» What to do: Pull out of the data below the stretch of lines bounded by the one containing "Recommender System Implementation" and the one containing "Split strategy &", both bounds included, unchanged.

[Collected data entries]
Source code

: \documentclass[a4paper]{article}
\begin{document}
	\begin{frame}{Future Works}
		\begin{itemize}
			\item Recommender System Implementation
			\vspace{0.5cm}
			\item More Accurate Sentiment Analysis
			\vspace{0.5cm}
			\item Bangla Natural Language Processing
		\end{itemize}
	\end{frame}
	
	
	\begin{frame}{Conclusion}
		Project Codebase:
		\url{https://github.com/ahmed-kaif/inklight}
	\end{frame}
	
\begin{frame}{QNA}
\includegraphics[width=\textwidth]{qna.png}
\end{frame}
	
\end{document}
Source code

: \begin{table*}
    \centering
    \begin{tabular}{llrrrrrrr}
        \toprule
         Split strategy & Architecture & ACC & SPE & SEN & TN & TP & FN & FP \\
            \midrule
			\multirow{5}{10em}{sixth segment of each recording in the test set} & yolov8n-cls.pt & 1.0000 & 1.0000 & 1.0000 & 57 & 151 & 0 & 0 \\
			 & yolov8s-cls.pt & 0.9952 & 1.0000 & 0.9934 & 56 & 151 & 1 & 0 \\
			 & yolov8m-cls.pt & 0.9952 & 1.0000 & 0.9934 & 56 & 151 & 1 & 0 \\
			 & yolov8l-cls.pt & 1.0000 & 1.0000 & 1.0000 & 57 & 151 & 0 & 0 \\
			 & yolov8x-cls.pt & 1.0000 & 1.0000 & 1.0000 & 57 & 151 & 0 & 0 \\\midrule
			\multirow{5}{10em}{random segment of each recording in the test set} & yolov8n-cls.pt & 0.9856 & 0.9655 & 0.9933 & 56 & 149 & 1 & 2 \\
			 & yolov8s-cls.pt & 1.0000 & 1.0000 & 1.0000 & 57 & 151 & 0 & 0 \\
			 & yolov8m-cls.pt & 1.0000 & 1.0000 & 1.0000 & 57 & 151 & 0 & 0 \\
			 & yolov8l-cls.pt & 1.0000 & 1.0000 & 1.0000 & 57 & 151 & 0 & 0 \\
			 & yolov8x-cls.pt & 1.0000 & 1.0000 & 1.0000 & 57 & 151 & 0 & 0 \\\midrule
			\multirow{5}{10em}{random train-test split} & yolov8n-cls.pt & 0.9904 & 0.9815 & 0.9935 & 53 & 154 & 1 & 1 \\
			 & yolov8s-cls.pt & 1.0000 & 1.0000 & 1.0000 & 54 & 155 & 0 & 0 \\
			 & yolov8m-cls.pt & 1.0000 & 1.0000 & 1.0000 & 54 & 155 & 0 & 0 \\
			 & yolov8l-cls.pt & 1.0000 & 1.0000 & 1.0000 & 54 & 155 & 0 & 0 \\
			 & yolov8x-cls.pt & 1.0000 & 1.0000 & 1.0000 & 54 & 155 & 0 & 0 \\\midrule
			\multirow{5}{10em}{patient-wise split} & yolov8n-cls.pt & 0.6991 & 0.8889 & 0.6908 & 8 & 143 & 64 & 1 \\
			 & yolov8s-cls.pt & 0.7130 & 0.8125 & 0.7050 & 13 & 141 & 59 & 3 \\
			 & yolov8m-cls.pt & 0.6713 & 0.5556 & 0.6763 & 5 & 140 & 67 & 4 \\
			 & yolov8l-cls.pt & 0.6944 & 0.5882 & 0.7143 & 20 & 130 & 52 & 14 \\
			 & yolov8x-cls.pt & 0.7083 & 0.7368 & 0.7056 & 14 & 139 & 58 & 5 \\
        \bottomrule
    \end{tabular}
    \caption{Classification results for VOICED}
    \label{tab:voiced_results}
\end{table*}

» Answer box:
			\item Recommender System Implementation
			\vspace{0.5cm}
			\item More Accurate Sentiment Analysis
			\vspace{0.5cm}
			\item Bangla Natural Language Processing
		\end{itemize}
	\end{frame}
	
	
	\begin{frame}{Conclusion}
		Project Codebase:
		\url{https://github.com/ahmed-kaif/inklight}
	\end{frame}
	
\begin{frame}{QNA}
\includegraphics[width=\textwidth]{qna.png}
\end{frame}
	
\end{document}
Source code

: \begin{table*}
    \centering
    \begin{tabular}{llrrrrrrr}
        \toprule
         Split strategy & Architecture & ACC & SPE & SEN & TN & TP & FN & FP \\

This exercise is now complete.